07542 926011 [email protected]
Price: £28,500
Ref: AA.076.23
Item Description
A pair of 22 bore Scottish Scroll Butt (Rams Horn) pistols by John Campbell (II) of Doune dating to the third quarter of the 18th century. These pistols are typical of the high standard of workmanship of the Doune pistol makers. Although the failure of the 1745 Jacobite Rebellion, and the subsequent prohibition of arms in the Scottish Highlands, reduced the traditional market for Doune pistols, another market opened up with the expanding Scottish military in the middle to third quarter of the 18th century. As evidenced by many surviving portraits of the time, Doune made Scroll Butt pistols were popular with officers in Scottish Highland regiments serving in the Seven Years War (1756 to 1763) in Europe and in North America where the War in that region became known as the French and Indian War. Almost certainly pistols of this type were carried by British officers in the American Revolutionary War period (1775 to 1783) as evidenced by the Pitcairn pistols in the USA and others known with similar historic associations.
There were three generations of Campbells that manufactured pistols in Doune. John Campbell’s father, Alexander Campbell, and the first John Campbell, who was one of the early founders of the gunmaking trade in Doune in the late 17th century. Whilst generally the overall lengths of pistols became shorter as the 18th century progressed, the execution, style and high standard of engraving on this pair is typical of the high standards of Doune
Doune was one of a number of Scottish market towns with established arms making businesses located on the borderland between the “Highland” and “Lowland” regions of Scotland. They supplied weapons mainly to the Highland Clans during the 17th and early 18th centuries. Market days were a busy time as Highland drovers poured into these towns to sell their cattle, the staple of the Highland economy, to Lowland buyers, and to purchase weapons and supplies. Doune developed a quality of workmanship which set it aside from many of the other Scottish gunmaking centres from the late 17th century onwards. A number of family names established gunmaking businesses there such as the Caddell family line, Christie, Murdoch, Michie and of course Campbell. High quality pistols like these were expensive and afforded only by the flamboyant Highland elite.
The all-steel construction is typical of a Doune pistol. The “Doune style” of decoration is particularly pertinent in the barrel decoration, the scrolls on the cocks and lock plates plus the foliage on the fore ends and undersides of the pistols.
These features place the date of manufacture of our pistols to the early period of the working life of John Campbell (II). He was born around 1736, and in line with the norms of the time, would have been making pistols in his own right after completing his apprenticeship most likely in his later teenage years.

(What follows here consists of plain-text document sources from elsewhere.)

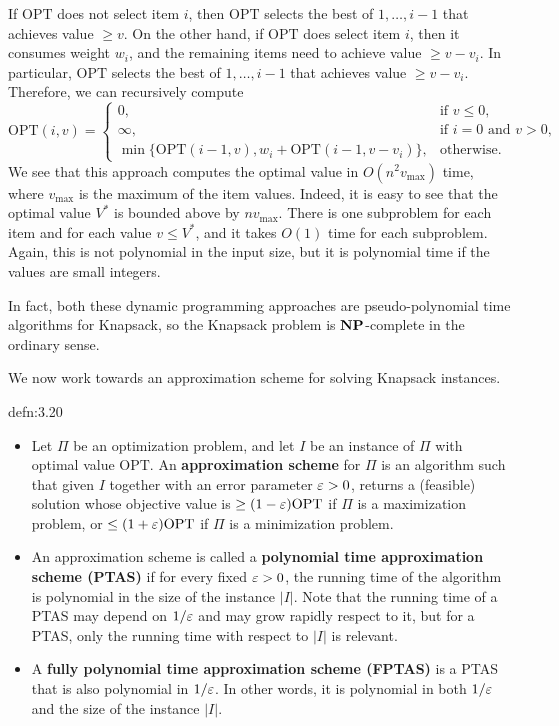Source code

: \begin{itemize}
    If $\text{OPT}$ does not select item $i$, then $\text{OPT}$ selects the 
    best of $1, \dots, i-1$ that achieves value $\geq v$. On the other hand, 
    if $\text{OPT}$ does select item $i$, then it consumes weight $w_i$, 
    and the remaining items need to achieve value $\geq v - v_i$. 
    In particular, $\text{OPT}$ selects the best of $1, \dots, i-1$ that
    achieves value $\geq v - v_i$. Therefore, we can recursively compute 
    \[ \text{OPT}(i, v) = \begin{cases}
        0, & \text{if } v \leq 0, \\ 
        \infty, & \text{if } i = 0 \text{ and } v > 0, \\ 
        \min\{\text{OPT}(i-1, v), w_i + \text{OPT}(i-1, v-v_i)\}, & 
        \text{otherwise.} 
    \end{cases} \] 
    We see that this approach computes the optimal value in $O(n^2 v_{\max})$ 
    time, where $v_{\max}$ is the maximum of the item values. Indeed, 
    it is easy to see that the optimal value $V^*$ is bounded above by 
    $nv_{\max}$. There is one subproblem for each item and for each 
    value $v \leq V^*$, and it takes $O(1)$ time for each subproblem. 
    Again, this is not polynomial in the input size, but it is polynomial time 
    if the values are small integers. 
\end{itemize}

In fact, both these dynamic programming approaches are pseudo-polynomial
time algorithms for {\sc Knapsack}, so the {\sc Knapsack} problem is 
$\operatorname{\textbf{NP}}$-complete in the ordinary sense. 

We now work towards an approximation scheme for solving {\sc Knapsack} instances. 

\begin{defn}{defn:3.20}
    \begin{itemize}
        \item Let $\Pi$ be an optimization problem, and let $I$ be 
        an instance of $\Pi$ with optimal value $\text{OPT}$. 
        An {\bf approximation scheme} for $\Pi$ is an algorithm such that 
        given $I$ together with an error parameter $\varepsilon > 0$, returns a
        (feasible) solution whose objective value is $\geq (1 - \varepsilon) 
        \text{OPT}$ if $\Pi$ is a maximization problem, or $\leq (1 + \varepsilon) 
        \text{OPT}$ if $\Pi$ is a minimization problem.
        \item An approximation scheme is called a {\bf polynomial time 
        approximation scheme (PTAS)} if for every fixed $\varepsilon > 0$, the 
        running time of the algorithm is polynomial in the size of the 
        instance $|I|$. Note that the running time of a PTAS may depend 
        on $1/\varepsilon$ and may grow rapidly respect to it, but for a PTAS, 
        only the running time with respect to $|I|$ is relevant. 
        \item A {\bf fully polynomial time approximation scheme (FPTAS)} 
        is a PTAS that is also polynomial in $1/\varepsilon$. In other words, 
        it is polynomial in both $1/\varepsilon$ and the size of the instance $|I|$. 
    \end{itemize}
\end{defn}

The prohibition of weapons in the Highlands after the failure of the ’45 was rigidly enforced and reduced demand for pistols from the Highland Clans which affected the Doune pistol makers. A lifeline had been provided by demand from the officer class for high quality pistols which lasted until the end of the third quarter of the 18th century. It can probably be safely assumed that these pistols were made for a Highland officer.
The Doune makers had also benefitted from military contracts for pistols of a munitions grade for enlisted men in the Highland regiments. But this was only a temporary respite in that military contracts by circa 1765 for munitions grade “Highland” military pistols was shifting to English centres of production.
A continuous erosion of trade eventually led to the cessation of traditional gunmaking in Doune on any scale by around 1780. Many of the traditional gunmakers trained in Doune moved elsewhere. John Campbell remained in Doune until he died 1807.
The locks of these pistols are of typical “Highland” form, sometimes called “Doune locks”, made with a horizontal sear extending through each lock plate which holds the cocks in the half cock position, and a vertical sear is present extending from the top of each trigger plate through small oblong apertures in the centre of the upper surface of each butt. The lock plates are each signed “John Campbell”. The spines of the butts are inlaid with silver Celtic scrolls and engraved with foliage, chevrons and waves. The fore ends are engraved with scrolls, acanthus leaves and linear designs on four planes. The pistols are mounted with silver triggers and prickers, iron ramrod tubes and ramrods. Each side of each stock is decorated with a vacant silver escutcheon.
Underneath the main body of each pistol the space is decorated with three silver bands and detailed linear engraving of scrolls and chevrons. The belt hooks are of fully developed Doune form with a double roundel pierced and decorated with Celtic designs. The four stage 22 bore tapering barrels are 7 and 1/8 inches (18 cm) long with fluted sections near each breach, a grooved back sight cut into each ramp and flared muzzles of octagonal section engraved with flowing scrolls. The middle sections of the barrels are rounded and boldly engraved with foliage on top.